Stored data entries
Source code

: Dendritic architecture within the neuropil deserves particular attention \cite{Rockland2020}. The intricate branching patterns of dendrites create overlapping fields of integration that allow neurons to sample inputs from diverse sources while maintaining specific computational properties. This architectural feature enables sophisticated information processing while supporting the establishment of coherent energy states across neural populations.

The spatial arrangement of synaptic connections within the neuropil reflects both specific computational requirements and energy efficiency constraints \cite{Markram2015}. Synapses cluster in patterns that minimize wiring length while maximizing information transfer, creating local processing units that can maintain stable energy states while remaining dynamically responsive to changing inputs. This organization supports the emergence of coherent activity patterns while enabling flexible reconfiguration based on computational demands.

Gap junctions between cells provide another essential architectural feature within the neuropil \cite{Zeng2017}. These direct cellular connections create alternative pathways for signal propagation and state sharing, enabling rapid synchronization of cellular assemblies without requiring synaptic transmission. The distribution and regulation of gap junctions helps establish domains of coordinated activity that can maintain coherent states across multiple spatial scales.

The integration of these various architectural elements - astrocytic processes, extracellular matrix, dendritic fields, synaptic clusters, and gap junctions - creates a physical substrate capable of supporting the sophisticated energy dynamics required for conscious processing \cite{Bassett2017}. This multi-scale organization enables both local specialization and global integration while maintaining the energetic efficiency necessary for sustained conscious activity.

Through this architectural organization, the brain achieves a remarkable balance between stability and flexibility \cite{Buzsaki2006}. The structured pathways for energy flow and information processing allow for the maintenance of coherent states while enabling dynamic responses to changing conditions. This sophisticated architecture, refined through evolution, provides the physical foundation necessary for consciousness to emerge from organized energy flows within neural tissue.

**What you should do**:
Beginning of the records through the line with "across neural populations.": return that span exactly and stop there.

**Exercise result**:
Source code

: Dendritic architecture within the neuropil deserves particular attention \cite{Rockland2020}. The intricate branching patterns of dendrites create overlapping fields of integration that allow neurons to sample inputs from diverse sources while maintaining specific computational properties. This architectural feature enables sophisticated information processing while supporting the establishment of coherent energy states across neural populations.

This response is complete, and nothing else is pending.